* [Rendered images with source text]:
---+---
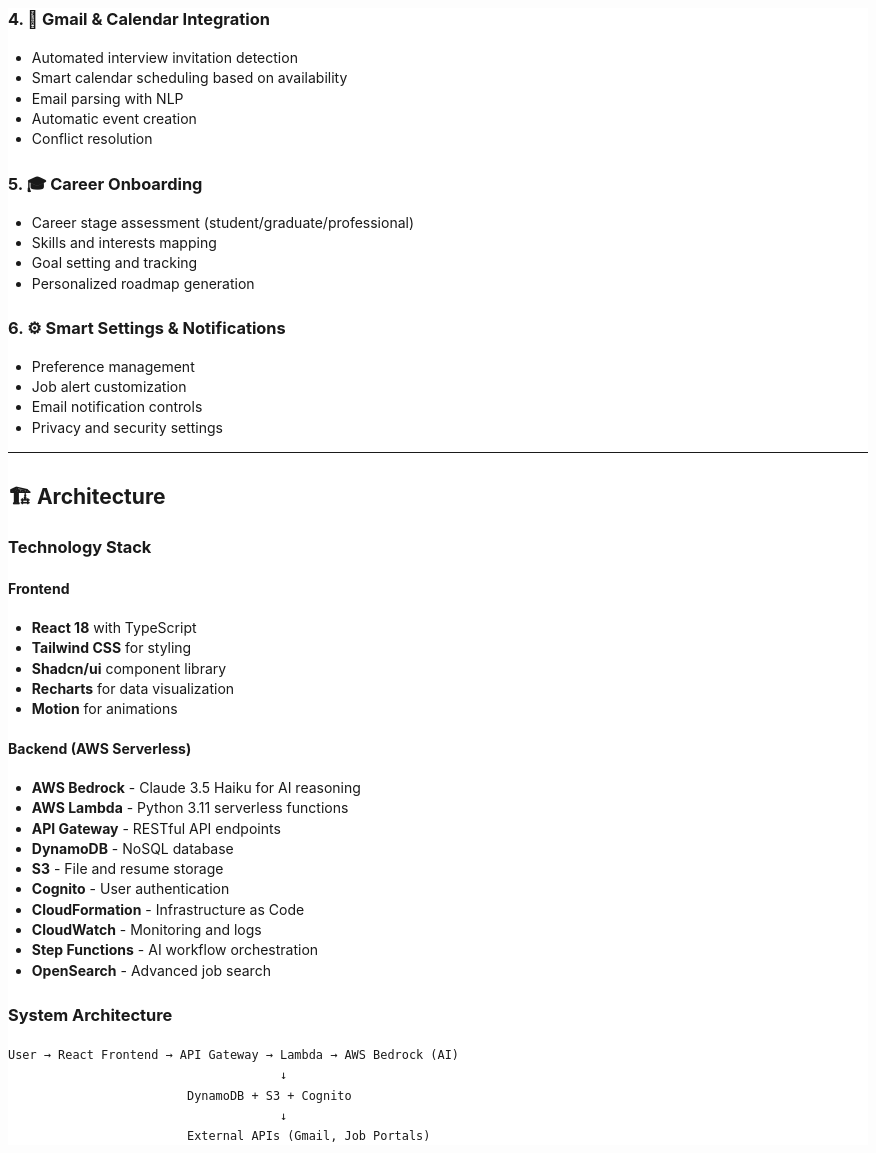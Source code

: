 ### 4. 📧 **Gmail & Calendar Integration**
- Automated interview invitation detection
- Smart calendar scheduling based on availability
- Email parsing with NLP
- Automatic event creation
- Conflict resolution

### 5. 🎓 **Career Onboarding**
- Career stage assessment (student/graduate/professional)
- Skills and interests mapping
- Goal setting and tracking
- Personalized roadmap generation

### 6. ⚙️ **Smart Settings & Notifications**
- Preference management
- Job alert customization
- Email notification controls
- Privacy and security settings

---

## 🏗️ **Architecture**

### **Technology Stack**

#### Frontend
- **React 18** with TypeScript
- **Tailwind CSS** for styling
- **Shadcn/ui** component library
- **Recharts** for data visualization
- **Motion** for animations

#### Backend (AWS Serverless)
- **AWS Bedrock** - Claude 3.5 Haiku for AI reasoning
- **AWS Lambda** - Python 3.11 serverless functions
- **API Gateway** - RESTful API endpoints
- **DynamoDB** - NoSQL database
- **S3** - File and resume storage
- **Cognito** - User authentication
- **CloudFormation** - Infrastructure as Code
- **CloudWatch** - Monitoring and logs
- **Step Functions** - AI workflow orchestration
- **OpenSearch** - Advanced job search

### **System Architecture**

```
User → React Frontend → API Gateway → Lambda → AWS Bedrock (AI)
                                      ↓
                         DynamoDB + S3 + Cognito
                                      ↓
                         External APIs (Gmail, Job Portals)
```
---+---
* [Task to complete]:
The answer is the line with "- Email notification controls" plus every line after it, printed exactly as they appear above.

* [Written solution]:
- Email notification controls
- Privacy and security settings

---

## 🏗️ **Architecture**

### **Technology Stack**

#### Frontend
- **React 18** with TypeScript
- **Tailwind CSS** for styling
- **Shadcn/ui** component library
- **Recharts** for data visualization
- **Motion** for animations

#### Backend (AWS Serverless)
- **AWS Bedrock** - Claude 3.5 Haiku for AI reasoning
- **AWS Lambda** - Python 3.11 serverless functions
- **API Gateway** - RESTful API endpoints
- **DynamoDB** - NoSQL database
- **S3** - File and resume storage
- **Cognito** - User authentication
- **CloudFormation** - Infrastructure as Code
- **CloudWatch** - Monitoring and logs
- **Step Functions** - AI workflow orchestration
- **OpenSearch** - Advanced job search

### **System Architecture**

```
User → React Frontend → API Gateway → Lambda → AWS Bedrock (AI)
                                      ↓
                         DynamoDB + S3 + Cognito
                                      ↓
                         External APIs (Gmail, Job Portals)
```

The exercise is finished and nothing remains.